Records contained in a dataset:
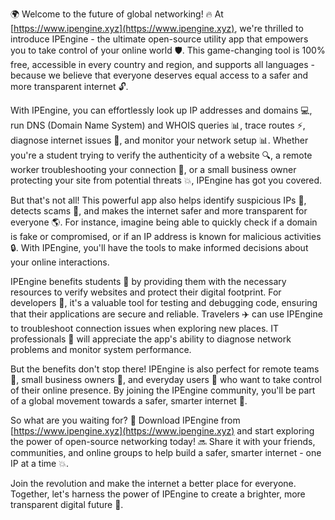 🌍 Welcome to the future of global networking! 🔥 At [https://www.ipengine.xyz](https://www.ipengine.xyz), we're thrilled to introduce IPEngine - the ultimate open-source utility app that empowers you to take control of your online world 🛡️. This game-changing tool is 100% free, accessible in every country and region, and supports all languages - because we believe that everyone deserves equal access to a safer and more transparent internet 🔓.

With IPEngine, you can effortlessly look up IP addresses and domains 💻, run DNS (Domain Name System) and WHOIS queries 📊, trace routes ⚡️, diagnose internet issues 💸, and monitor your network setup 📊. Whether you're a student trying to verify the authenticity of a website 🔍, a remote worker troubleshooting your connection 🌟, or a small business owner protecting your site from potential threats 💥, IPEngine has got you covered.

But that's not all! This powerful app also helps identify suspicious IPs 👀, detects scams 🚫, and makes the internet safer and more transparent for everyone 🌎. For instance, imagine being able to quickly check if a domain is fake or compromised, or if an IP address is known for malicious activities 🔒. With IPEngine, you'll have the tools to make informed decisions about your online interactions.

IPEngine benefits students 💪 by providing them with the necessary resources to verify websites and protect their digital footprint. For developers 🚀, it's a valuable tool for testing and debugging code, ensuring that their applications are secure and reliable. Travelers ✈️ can use IPEngine to troubleshoot connection issues when exploring new places. IT professionals 💼 will appreciate the app's ability to diagnose network problems and monitor system performance.

But the benefits don't stop there! IPEngine is also perfect for remote teams 🌴, small business owners 👥, and everyday users 📱 who want to take control of their online presence. By joining the IPEngine community, you'll be part of a global movement towards a safer, smarter internet 💪.

So what are you waiting for? 🤔 Download IPEngine from [https://www.ipengine.xyz](https://www.ipengine.xyz) and start exploring the power of open-source networking today! 🔜 Share it with your friends, communities, and online groups to help build a safer, smarter internet - one IP at a time 💥.

Join the revolution and make the internet a better place for everyone. Together, let's harness the power of IPEngine to create a brighter, more transparent digital future 🌟.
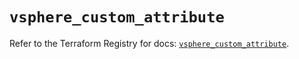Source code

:# `vsphere_custom_attribute`

Refer to the Terraform Registry for docs: [`vsphere_custom_attribute`](https://registry.terraform.io/providers/hashicorp/vsphere/2.7.0/docs/resources/custom_attribute).
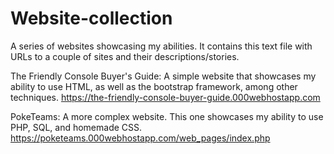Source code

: # Website-collection
A series of websites showcasing my abilities.  It contains this text file with URLs to a couple of sites and their descriptions/stories.

The Friendly Console Buyer's Guide: A simple website that showcases my ability to use HTML, as well as the bootstrap framework, among other techniques.
    https://the-friendly-console-buyer-guide.000webhostapp.com
    
PokeTeams: A more complex website.  This one showcases my ability to use PHP, SQL, and homemade CSS.
   https://poketeams.000webhostapp.com/web_pages/index.php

* _Your goal_: Should a record include a picture, drop the picture and write out the remainder exactly.

* _Solution to this task_:
 🌍 Welcome to the future of global networking! 🔥 At [https://www.ipengine.xyz](https://www.ipengine.xyz), we're thrilled to introduce IPEngine - the ultimate open-source utility app that empowers you to take control of your online world 🛡️. This game-changing tool is 100% free, accessible in every country and region, and supports all languages - because we believe that everyone deserves equal access to a safer and more transparent internet 🔓.

With IPEngine, you can effortlessly look up IP addresses and domains 💻, run DNS (Domain Name System) and WHOIS queries 📊, trace routes ⚡️, diagnose internet issues 💸, and monitor your network setup 📊. Whether you're a student trying to verify the authenticity of a website 🔍, a remote worker troubleshooting your connection 🌟, or a small business owner protecting your site from potential threats 💥, IPEngine has got you covered.

But that's not all! This powerful app also helps identify suspicious IPs 👀, detects scams 🚫, and makes the internet safer and more transparent for everyone 🌎. For instance, imagine being able to quickly check if a domain is fake or compromised, or if an IP address is known for malicious activities 🔒. With IPEngine, you'll have the tools to make informed decisions about your online interactions.

IPEngine benefits students 💪 by providing them with the necessary resources to verify websites and protect their digital footprint. For developers 🚀, it's a valuable tool for testing and debugging code, ensuring that their applications are secure and reliable. Travelers ✈️ can use IPEngine to troubleshoot connection issues when exploring new places. IT professionals 💼 will appreciate the app's ability to diagnose network problems and monitor system performance.

But the benefits don't stop there! IPEngine is also perfect for remote teams 🌴, small business owners 👥, and everyday users 📱 who want to take control of their online presence. By joining the IPEngine community, you'll be part of a global movement towards a safer, smarter internet 💪.

So what are you waiting for? 🤔 Download IPEngine from [https://www.ipengine.xyz](https://www.ipengine.xyz) and start exploring the power of open-source networking today! 🔜 Share it with your friends, communities, and online groups to help build a safer, smarter internet - one IP at a time 💥.

Join the revolution and make the internet a better place for everyone. Together, let's harness the power of IPEngine to create a brighter, more transparent digital future 🌟.
Source code

:# `vsphere_custom_attribute`

Refer to the Terraform Registry for docs: [`vsphere_custom_attribute`](https://registry.terraform.io/providers/hashicorp/vsphere/2.7.0/docs/resources/custom_attribute).
Source code

: # Website-collection
A series of websites showcasing my abilities.  It contains this text file with URLs to a couple of sites and their descriptions/stories.

The Friendly Console Buyer's Guide: A simple website that showcases my ability to use HTML, as well as the bootstrap framework, among other techniques.
    https://the-friendly-console-buyer-guide.000webhostapp.com
    
PokeTeams: A more complex website.  This one showcases my ability to use PHP, SQL, and homemade CSS.
   https://poketeams.000webhostapp.com/web_pages/index.php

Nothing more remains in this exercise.